God's name taken in vain -- means God or Jesus is used in dialogue without speaking directly to or about them.

Language -- means some curse words are used. "Minor" usually means the words are not too strong or that it only occurs once or twice throughout the show.

Strong Language -- means some of the more heavy duty curse words are used.

Nudity -- means a man or woman's backside, a man's lower front or a woman's front are revealed.

Scantily clad -- means actors' private areas are technically covered, but I can see a lot of them.

Sexual Language -- means the dialogue contains sexually explicit language but there's no action.

Sexual Activity -- means a man and woman are performing sexual acts.

Adultery -- Means a married man or woman is involved sexually with someone besides their spouse. If this is depicted with sexual acts on stage, the list would include "sexual activity" as well.

Sex Outside of Marriage -- means a man and woman are involved sexually without being married. If this is depicted sexually on stage, the list would include "sexual activity" as well.

Homosexuality -- means this is in the show, but not physically depicted.

Homosexual activity -- means two persons of the same sex are embracing/kissing. If they do more than that, the list would include "sexual activity" as well.

Cross Dresser -- Means someone is dressing as the opposite sex. If they do more than that on stage the listing would include the corresponding "sexual activity" and/or "homosexual activity" as well.

Cross Gender -- A man is playing a female part or a woman is playing a man's part.

Suggestive Dancing -- means dancing contains sexually suggestive moves.

Derogatory (category added Fall 2012) Language or circumstances where women or people of a certain race are referred to or treated in a negative and demeaning manner.

Other content matters such as torture, suicide, or rape will be noted, with details revealed only as necessary in the review itself.
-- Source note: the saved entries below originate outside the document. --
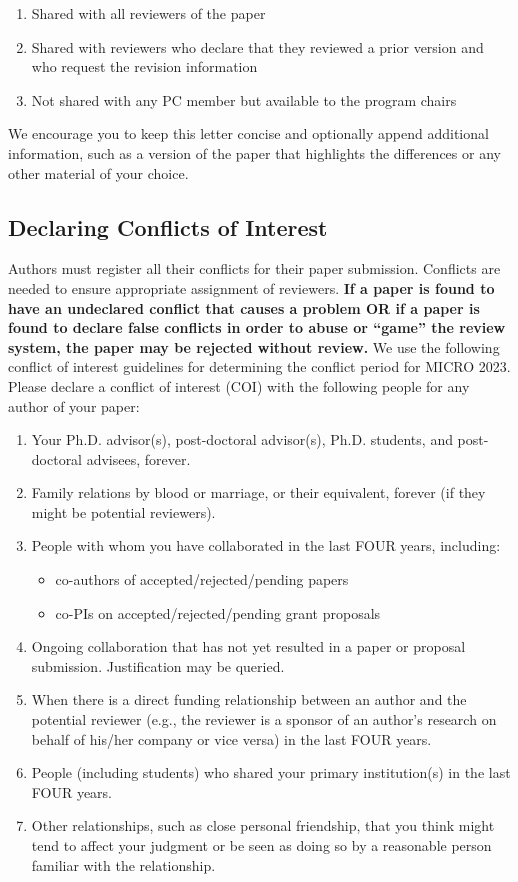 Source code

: \documentclass{common/sig-alternate}
\begin{document}
\begin{enumerate}
\item Shared with all reviewers of the paper 
\item Shared with reviewers who declare that they reviewed a prior version and who request the revision information
\item Not shared with any PC member but available to the program chairs
\end{enumerate}

We encourage you to keep this letter concise and optionally append additional information, such as a version of the paper that highlights the differences or any other material of your choice.

\subsection{Declaring Conflicts of Interest}
Authors must register all their conflicts for their paper submission. Conflicts are needed to ensure appropriate assignment of reviewers. {\bf If a paper is found to have an undeclared conflict that causes a problem OR if a paper is found to declare false conflicts in order to abuse or ``game'' the review system, the paper may be rejected without review.} We use the following conflict of interest guidelines for determining the conflict period for MICRO 2023.  Please declare a conflict of interest (COI) with the following people for any author of your paper:

\begin{enumerate}
\item Your Ph.D. advisor(s), post-doctoral advisor(s), Ph.D. students,
      and post-doctoral advisees, forever.
\item Family relations by blood or marriage, or their equivalent,
      forever (if they might be potential reviewers).
\item People with whom you have collaborated in the last FOUR years, including:
  \begin{itemize}
  \item co-authors of accepted/rejected/pending papers
  \item co-PIs on accepted/rejected/pending grant proposals
  \end{itemize}
\item Ongoing collaboration that has not yet resulted in a paper or proposal submission. Justification may be queried.
\item When there is a direct funding relationship between an author and the potential reviewer (e.g., the reviewer is a sponsor of an author's research on behalf of his/her company or vice versa) in the last FOUR years.
\item People (including students) who shared your primary institution(s) in the last FOUR years.
\item Other relationships, such as close personal friendship, that you think might tend
to affect your judgment or be seen as doing so by a reasonable person familiar
with the relationship.
\end{enumerate}
\end{document}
The term "throughout" added to any of the above means it happens many times throughout the show.

Reviewing Policy

I receive free seats to Broadway and Off-Broadway shows made available to all voting members of the Outer Critics Circle. Journalistically, I provide an unbiased review and am under no obligation to make positive statements. Sometimes shows do not make tickets available to reviewers. If these are shows my readers want to know about I will purchase a ticket. If a personal friend is involved in a production, I'll let you know, but it won't influence a review. If I feel there is a conflict, I won't review their portion of the production.